EXERCISE DETAILS
Every line of the material below should be repeated exactly.

TASK MATERIAL
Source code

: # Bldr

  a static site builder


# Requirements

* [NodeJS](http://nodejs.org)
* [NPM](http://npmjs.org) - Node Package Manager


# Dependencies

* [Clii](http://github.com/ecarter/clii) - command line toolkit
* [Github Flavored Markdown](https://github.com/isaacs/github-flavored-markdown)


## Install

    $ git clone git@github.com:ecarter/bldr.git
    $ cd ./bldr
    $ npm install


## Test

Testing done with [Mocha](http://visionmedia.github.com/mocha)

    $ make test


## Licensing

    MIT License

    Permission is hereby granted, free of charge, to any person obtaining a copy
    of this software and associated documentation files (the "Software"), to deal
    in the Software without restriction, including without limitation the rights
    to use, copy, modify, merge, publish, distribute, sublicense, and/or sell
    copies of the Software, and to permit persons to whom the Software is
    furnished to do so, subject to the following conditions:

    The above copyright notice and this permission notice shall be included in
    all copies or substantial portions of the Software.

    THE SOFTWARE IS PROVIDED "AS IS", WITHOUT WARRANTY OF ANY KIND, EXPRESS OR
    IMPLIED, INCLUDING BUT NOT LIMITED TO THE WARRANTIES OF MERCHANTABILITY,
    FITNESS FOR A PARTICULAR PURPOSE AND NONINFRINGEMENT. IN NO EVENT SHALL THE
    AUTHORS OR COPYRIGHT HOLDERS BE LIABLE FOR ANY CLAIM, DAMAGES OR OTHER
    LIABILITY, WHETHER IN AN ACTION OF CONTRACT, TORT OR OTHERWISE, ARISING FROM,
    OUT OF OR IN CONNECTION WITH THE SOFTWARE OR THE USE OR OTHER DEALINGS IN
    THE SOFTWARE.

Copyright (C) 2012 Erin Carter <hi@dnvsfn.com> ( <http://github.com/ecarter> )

REPLY TO THE EXERCISE
Source code

: # Bldr

  a static site builder


# Requirements

* [NodeJS](http://nodejs.org)
* [NPM](http://npmjs.org) - Node Package Manager


# Dependencies

* [Clii](http://github.com/ecarter/clii) - command line toolkit
* [Github Flavored Markdown](https://github.com/isaacs/github-flavored-markdown)


## Install

    $ git clone git@github.com:ecarter/bldr.git
    $ cd ./bldr
    $ npm install


## Test

Testing done with [Mocha](http://visionmedia.github.com/mocha)

    $ make test


## Licensing

    MIT License

    Permission is hereby granted, free of charge, to any person obtaining a copy
    of this software and associated documentation files (the "Software"), to deal
    in the Software without restriction, including without limitation the rights
    to use, copy, modify, merge, publish, distribute, sublicense, and/or sell
    copies of the Software, and to permit persons to whom the Software is
    furnished to do so, subject to the following conditions:

    The above copyright notice and this permission notice shall be included in
    all copies or substantial portions of the Software.

    THE SOFTWARE IS PROVIDED "AS IS", WITHOUT WARRANTY OF ANY KIND, EXPRESS OR
    IMPLIED, INCLUDING BUT NOT LIMITED TO THE WARRANTIES OF MERCHANTABILITY,
    FITNESS FOR A PARTICULAR PURPOSE AND NONINFRINGEMENT. IN NO EVENT SHALL THE
    AUTHORS OR COPYRIGHT HOLDERS BE LIABLE FOR ANY CLAIM, DAMAGES OR OTHER
    LIABILITY, WHETHER IN AN ACTION OF CONTRACT, TORT OR OTHERWISE, ARISING FROM,
    OUT OF OR IN CONNECTION WITH THE SOFTWARE OR THE USE OR OTHER DEALINGS IN
    THE SOFTWARE.

Copyright (C) 2012 Erin Carter <hi@dnvsfn.com> ( <http://github.com/ecarter> )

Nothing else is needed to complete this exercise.